▸ **REQUIRED ACTION**
Search the records for "such". Report every line where it occurs.

[Stored items from a collection]
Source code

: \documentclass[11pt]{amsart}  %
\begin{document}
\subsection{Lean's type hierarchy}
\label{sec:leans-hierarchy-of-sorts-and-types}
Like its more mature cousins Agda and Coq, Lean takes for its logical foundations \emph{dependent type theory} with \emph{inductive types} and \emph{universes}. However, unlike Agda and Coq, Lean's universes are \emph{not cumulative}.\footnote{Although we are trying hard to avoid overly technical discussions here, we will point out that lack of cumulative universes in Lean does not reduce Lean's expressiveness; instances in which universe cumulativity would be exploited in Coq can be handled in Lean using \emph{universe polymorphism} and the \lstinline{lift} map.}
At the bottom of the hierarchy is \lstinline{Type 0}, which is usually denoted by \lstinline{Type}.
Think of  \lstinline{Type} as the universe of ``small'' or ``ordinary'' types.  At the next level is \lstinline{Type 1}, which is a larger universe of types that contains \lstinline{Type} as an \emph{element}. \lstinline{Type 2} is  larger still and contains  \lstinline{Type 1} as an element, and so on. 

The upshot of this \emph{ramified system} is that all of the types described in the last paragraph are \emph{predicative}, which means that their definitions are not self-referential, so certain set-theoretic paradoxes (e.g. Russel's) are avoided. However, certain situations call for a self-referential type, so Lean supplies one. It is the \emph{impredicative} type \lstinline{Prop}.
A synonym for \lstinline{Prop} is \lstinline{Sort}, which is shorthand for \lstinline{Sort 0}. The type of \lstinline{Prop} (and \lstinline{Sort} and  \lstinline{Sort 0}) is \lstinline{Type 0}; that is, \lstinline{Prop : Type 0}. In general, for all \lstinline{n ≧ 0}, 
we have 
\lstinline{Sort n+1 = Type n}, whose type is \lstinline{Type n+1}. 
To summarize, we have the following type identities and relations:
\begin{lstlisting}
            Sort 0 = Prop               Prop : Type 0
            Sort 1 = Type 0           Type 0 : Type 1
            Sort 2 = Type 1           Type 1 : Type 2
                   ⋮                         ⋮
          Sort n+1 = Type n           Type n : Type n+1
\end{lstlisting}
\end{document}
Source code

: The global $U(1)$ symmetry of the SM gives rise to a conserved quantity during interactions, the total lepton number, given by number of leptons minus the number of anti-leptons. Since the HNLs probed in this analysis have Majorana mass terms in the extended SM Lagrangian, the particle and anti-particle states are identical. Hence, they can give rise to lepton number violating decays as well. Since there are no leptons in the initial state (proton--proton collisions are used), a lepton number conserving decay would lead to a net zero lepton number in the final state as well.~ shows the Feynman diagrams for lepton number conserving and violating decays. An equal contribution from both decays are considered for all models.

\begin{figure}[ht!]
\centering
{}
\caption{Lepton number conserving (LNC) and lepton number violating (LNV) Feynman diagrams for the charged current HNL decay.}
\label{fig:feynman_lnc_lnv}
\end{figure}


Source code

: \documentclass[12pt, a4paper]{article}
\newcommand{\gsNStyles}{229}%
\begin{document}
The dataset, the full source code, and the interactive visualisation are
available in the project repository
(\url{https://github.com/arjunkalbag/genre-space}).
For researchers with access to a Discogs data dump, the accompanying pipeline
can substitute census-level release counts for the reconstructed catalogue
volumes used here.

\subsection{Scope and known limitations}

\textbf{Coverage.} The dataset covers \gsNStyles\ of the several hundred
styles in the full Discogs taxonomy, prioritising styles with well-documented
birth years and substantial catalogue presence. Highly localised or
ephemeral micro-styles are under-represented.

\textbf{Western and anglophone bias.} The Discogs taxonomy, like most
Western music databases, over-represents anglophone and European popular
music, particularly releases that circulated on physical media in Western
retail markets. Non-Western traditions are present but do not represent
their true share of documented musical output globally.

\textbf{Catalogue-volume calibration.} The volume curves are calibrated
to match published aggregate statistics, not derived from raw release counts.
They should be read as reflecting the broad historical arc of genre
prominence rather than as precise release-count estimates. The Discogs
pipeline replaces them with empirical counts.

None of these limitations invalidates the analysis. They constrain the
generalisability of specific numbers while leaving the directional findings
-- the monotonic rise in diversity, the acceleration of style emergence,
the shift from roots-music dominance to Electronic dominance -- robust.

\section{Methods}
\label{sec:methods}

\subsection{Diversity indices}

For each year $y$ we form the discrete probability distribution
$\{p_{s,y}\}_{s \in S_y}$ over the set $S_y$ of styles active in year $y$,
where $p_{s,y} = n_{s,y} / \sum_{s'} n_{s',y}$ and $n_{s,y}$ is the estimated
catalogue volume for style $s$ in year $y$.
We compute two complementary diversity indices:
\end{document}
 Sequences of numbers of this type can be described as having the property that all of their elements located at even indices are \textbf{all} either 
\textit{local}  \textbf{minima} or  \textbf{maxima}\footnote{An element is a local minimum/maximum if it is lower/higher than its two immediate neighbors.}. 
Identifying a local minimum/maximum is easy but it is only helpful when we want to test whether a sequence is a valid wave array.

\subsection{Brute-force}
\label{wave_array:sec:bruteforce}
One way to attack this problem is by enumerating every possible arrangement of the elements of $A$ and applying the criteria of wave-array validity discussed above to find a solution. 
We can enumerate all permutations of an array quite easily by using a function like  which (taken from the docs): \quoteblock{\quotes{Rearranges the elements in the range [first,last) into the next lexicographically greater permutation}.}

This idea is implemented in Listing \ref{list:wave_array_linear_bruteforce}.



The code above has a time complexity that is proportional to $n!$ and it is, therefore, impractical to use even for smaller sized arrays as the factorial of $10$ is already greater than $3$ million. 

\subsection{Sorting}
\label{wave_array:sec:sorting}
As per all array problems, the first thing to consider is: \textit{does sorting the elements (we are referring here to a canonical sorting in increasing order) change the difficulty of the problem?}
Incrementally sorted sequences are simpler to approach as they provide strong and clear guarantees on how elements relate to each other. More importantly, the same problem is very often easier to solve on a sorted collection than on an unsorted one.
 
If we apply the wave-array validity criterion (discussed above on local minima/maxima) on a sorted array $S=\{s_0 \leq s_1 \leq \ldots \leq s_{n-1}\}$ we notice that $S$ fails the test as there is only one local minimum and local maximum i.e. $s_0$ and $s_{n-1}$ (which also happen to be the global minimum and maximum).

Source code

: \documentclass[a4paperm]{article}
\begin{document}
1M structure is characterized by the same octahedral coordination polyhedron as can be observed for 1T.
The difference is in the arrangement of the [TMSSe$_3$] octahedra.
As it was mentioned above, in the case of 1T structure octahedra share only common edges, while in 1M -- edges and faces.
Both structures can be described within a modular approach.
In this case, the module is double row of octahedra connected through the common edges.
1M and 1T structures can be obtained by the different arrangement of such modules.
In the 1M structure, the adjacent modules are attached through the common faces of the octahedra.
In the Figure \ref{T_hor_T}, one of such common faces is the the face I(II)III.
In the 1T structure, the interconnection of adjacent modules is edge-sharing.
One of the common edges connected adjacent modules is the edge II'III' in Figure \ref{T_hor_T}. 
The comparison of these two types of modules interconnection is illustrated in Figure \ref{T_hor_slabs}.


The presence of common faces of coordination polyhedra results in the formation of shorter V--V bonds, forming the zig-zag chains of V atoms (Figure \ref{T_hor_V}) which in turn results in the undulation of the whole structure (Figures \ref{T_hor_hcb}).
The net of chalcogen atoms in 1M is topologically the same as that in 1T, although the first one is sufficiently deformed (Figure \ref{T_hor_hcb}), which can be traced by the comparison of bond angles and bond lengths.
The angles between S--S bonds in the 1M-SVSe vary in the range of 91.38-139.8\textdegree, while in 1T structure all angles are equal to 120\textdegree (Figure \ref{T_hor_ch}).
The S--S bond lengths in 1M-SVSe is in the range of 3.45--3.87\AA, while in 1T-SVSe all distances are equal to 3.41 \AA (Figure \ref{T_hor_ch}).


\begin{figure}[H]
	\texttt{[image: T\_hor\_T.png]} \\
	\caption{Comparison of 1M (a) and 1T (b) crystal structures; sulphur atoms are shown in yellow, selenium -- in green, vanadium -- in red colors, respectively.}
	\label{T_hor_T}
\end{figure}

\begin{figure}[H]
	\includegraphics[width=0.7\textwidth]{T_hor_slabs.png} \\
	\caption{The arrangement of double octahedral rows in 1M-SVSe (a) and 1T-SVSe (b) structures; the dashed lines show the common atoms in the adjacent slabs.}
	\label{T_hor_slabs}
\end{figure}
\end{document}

▸ **FINISHED TASK**
1M and 1T structures can be obtained by the different arrangement of such modules.
In the Figure \ref{T_hor_T}, one of such common faces is the the face I(II)III.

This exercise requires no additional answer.